● **What you will do**: Exactly reproduce the lines from the top of the entries below through the line containing "[lhs, draw=colororange, fill=colororange, fill opacity=0]", with both ends included.

Records from a data source
------------------------------------------------

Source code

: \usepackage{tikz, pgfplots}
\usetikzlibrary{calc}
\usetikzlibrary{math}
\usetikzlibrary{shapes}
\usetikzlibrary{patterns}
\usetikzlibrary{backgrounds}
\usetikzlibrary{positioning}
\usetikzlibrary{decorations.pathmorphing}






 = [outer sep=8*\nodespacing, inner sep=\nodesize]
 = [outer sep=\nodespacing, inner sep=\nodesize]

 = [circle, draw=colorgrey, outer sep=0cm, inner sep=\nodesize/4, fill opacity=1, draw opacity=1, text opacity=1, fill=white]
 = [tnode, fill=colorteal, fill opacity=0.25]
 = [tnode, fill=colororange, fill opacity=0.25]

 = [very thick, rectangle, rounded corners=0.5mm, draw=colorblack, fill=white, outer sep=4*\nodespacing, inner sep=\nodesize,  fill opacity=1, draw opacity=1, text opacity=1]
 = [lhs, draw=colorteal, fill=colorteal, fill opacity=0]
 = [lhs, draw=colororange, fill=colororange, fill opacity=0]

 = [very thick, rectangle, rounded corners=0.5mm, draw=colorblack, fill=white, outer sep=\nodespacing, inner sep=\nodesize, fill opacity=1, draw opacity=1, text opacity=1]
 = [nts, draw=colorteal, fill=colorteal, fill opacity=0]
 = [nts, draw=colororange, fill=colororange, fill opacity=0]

------------------------------------------------

● **Result of the task**:
Source code

: \usepackage{tikz, pgfplots}
\usetikzlibrary{calc}
\usetikzlibrary{math}
\usetikzlibrary{shapes}
\usetikzlibrary{patterns}
\usetikzlibrary{backgrounds}
\usetikzlibrary{positioning}
\usetikzlibrary{decorations.pathmorphing}






 = [outer sep=8*\nodespacing, inner sep=\nodesize]
 = [outer sep=\nodespacing, inner sep=\nodesize]

 = [circle, draw=colorgrey, outer sep=0cm, inner sep=\nodesize/4, fill opacity=1, draw opacity=1, text opacity=1, fill=white]
 = [tnode, fill=colorteal, fill opacity=0.25]
 = [tnode, fill=colororange, fill opacity=0.25]

 = [very thick, rectangle, rounded corners=0.5mm, draw=colorblack, fill=white, outer sep=4*\nodespacing, inner sep=\nodesize,  fill opacity=1, draw opacity=1, text opacity=1]
 = [lhs, draw=colorteal, fill=colorteal, fill opacity=0]
 = [lhs, draw=colororange, fill=colororange, fill opacity=0]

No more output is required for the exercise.